◆ **Instructions to follow**
When you reach the line with "настроенные health checks" in the data below, begin printing lines exactly, and stop once the line with "### Assessment Questions" has been printed.

◆ **Data records**
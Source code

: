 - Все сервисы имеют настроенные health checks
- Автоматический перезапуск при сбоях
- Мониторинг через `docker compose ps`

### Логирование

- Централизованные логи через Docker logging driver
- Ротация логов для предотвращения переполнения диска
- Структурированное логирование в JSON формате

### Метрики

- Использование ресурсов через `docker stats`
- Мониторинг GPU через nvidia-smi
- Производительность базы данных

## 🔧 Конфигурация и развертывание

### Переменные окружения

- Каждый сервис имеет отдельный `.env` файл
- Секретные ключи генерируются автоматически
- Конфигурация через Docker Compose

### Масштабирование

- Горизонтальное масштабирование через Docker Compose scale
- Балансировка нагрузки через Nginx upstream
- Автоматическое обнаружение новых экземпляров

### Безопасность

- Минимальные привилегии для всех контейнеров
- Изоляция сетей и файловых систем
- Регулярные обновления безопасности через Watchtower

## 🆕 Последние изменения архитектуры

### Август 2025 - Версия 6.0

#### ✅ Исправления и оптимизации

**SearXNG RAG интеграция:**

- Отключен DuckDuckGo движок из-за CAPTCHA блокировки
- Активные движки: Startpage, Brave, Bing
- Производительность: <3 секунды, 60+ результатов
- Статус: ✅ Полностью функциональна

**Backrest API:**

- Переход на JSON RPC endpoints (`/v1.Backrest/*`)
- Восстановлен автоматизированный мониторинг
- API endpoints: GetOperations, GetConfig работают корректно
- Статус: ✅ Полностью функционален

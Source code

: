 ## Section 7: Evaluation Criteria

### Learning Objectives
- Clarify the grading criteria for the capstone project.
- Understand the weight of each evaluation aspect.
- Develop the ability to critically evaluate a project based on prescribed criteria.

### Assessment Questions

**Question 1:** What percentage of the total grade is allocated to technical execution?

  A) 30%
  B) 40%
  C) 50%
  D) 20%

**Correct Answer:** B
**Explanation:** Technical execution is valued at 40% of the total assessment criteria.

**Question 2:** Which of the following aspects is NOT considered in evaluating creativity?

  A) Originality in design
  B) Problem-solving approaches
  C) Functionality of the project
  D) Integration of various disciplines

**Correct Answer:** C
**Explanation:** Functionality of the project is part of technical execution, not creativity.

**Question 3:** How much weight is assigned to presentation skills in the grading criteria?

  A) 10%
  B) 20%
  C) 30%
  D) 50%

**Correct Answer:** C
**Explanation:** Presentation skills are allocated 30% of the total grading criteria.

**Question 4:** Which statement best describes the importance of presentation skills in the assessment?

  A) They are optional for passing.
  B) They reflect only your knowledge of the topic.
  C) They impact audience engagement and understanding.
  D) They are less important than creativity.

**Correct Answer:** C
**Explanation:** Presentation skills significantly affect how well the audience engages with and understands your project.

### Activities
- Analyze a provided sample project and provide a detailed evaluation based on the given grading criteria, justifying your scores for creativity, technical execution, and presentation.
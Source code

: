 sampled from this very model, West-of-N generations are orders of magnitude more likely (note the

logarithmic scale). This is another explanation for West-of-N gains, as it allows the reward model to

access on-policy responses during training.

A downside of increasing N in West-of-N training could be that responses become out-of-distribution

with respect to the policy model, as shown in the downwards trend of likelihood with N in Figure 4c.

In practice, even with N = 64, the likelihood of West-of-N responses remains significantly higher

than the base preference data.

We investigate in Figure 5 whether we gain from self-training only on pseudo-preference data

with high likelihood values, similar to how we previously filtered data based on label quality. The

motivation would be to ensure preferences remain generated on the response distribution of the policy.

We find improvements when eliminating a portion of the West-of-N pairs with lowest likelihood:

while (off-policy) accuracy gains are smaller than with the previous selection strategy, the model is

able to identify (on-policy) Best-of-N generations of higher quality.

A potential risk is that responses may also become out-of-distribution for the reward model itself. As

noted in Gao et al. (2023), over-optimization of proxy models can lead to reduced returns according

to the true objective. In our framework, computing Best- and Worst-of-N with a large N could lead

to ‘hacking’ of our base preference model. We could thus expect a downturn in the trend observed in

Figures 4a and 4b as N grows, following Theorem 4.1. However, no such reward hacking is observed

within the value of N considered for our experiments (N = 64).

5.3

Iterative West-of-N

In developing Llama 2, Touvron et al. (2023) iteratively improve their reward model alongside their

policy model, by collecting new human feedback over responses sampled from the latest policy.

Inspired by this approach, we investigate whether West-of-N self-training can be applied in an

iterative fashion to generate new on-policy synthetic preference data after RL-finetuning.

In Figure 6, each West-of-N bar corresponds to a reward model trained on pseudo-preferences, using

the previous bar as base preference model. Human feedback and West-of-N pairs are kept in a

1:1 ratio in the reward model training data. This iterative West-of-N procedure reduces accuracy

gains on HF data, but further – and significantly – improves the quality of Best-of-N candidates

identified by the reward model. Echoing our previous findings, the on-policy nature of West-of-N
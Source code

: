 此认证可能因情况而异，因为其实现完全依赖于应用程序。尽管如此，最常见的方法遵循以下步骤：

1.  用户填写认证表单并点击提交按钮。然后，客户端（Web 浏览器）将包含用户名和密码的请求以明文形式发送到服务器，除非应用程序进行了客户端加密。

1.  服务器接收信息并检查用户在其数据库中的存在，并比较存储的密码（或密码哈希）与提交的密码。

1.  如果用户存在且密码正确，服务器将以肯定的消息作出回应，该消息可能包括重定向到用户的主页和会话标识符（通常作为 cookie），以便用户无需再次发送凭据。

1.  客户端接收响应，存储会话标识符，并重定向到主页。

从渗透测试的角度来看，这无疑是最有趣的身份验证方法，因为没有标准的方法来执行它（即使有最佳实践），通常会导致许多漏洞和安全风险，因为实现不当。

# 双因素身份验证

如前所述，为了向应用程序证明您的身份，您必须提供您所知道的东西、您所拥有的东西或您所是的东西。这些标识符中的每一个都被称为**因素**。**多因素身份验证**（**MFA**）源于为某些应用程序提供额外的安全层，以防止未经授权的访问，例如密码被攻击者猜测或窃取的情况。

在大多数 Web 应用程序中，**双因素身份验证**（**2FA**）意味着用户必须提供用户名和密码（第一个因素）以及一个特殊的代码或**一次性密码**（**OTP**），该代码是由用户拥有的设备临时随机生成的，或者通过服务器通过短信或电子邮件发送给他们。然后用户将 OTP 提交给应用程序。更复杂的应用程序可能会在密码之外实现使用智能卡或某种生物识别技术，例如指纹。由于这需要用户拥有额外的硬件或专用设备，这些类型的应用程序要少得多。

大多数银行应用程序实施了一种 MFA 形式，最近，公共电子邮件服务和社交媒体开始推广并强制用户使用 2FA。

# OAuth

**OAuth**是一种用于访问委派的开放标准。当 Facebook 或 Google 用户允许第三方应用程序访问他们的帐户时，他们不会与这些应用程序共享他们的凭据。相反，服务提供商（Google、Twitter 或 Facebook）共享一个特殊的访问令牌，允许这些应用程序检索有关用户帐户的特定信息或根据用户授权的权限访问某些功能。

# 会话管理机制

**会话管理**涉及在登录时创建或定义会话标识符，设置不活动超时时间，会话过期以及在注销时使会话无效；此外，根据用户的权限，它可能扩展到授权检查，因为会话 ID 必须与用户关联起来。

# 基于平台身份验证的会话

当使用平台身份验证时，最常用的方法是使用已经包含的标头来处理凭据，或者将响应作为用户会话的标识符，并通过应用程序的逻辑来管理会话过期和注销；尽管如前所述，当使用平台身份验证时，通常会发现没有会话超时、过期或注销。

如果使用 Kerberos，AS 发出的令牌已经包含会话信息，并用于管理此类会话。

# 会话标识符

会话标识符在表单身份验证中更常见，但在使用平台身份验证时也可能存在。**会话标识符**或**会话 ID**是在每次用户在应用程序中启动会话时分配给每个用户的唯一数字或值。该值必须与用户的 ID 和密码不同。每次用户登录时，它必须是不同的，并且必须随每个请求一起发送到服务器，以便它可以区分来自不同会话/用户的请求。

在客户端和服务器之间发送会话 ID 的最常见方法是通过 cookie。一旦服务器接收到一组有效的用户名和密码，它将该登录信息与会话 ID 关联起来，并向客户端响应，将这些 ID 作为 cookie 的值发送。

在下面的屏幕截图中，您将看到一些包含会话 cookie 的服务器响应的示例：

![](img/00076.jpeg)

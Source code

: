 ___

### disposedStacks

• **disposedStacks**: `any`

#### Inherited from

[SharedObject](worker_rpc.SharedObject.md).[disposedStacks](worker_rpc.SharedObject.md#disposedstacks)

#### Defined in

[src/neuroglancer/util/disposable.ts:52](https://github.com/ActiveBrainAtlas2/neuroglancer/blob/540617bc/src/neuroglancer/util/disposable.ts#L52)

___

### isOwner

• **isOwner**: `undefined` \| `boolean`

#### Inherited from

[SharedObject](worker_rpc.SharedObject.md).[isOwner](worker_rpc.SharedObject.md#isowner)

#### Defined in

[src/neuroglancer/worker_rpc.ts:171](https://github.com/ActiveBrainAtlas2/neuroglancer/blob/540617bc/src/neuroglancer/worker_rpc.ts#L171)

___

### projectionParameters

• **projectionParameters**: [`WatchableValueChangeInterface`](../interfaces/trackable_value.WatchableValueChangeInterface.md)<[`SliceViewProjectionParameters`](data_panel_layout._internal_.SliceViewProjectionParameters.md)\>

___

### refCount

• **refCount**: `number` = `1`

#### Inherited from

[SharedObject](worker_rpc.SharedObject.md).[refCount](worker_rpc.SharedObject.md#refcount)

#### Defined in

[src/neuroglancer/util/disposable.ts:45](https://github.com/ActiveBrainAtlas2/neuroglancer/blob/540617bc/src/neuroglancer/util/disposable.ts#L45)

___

◆ **Exercise output**
: - Все сервисы имеют настроенные health checks
- Автоматический перезапуск при сбоях
- Мониторинг через `docker compose ps`

### Логирование

- Централизованные логи через Docker logging driver
- Ротация логов для предотвращения переполнения диска
- Структурированное логирование в JSON формате

### Метрики

- Использование ресурсов через `docker stats`
- Мониторинг GPU через nvidia-smi
- Производительность базы данных

## 🔧 Конфигурация и развертывание

### Переменные окружения

- Каждый сервис имеет отдельный `.env` файл
- Секретные ключи генерируются автоматически
- Конфигурация через Docker Compose

### Масштабирование

- Горизонтальное масштабирование через Docker Compose scale
- Балансировка нагрузки через Nginx upstream
- Автоматическое обнаружение новых экземпляров

### Безопасность

- Минимальные привилегии для всех контейнеров
- Изоляция сетей и файловых систем
- Регулярные обновления безопасности через Watchtower

## 🆕 Последние изменения архитектуры

### Август 2025 - Версия 6.0

#### ✅ Исправления и оптимизации

**SearXNG RAG интеграция:**

- Отключен DuckDuckGo движок из-за CAPTCHA блокировки
- Активные движки: Startpage, Brave, Bing
- Производительность: <3 секунды, 60+ результатов
- Статус: ✅ Полностью функциональна

**Backrest API:**

- Переход на JSON RPC endpoints (`/v1.Backrest/*`)
- Восстановлен автоматизированный мониторинг
- API endpoints: GetOperations, GetConfig работают корректно
- Статус: ✅ Полностью функционален

Source code

: ## Section 7: Evaluation Criteria

### Learning Objectives
- Clarify the grading criteria for the capstone project.
- Understand the weight of each evaluation aspect.
- Develop the ability to critically evaluate a project based on prescribed criteria.

### Assessment Questions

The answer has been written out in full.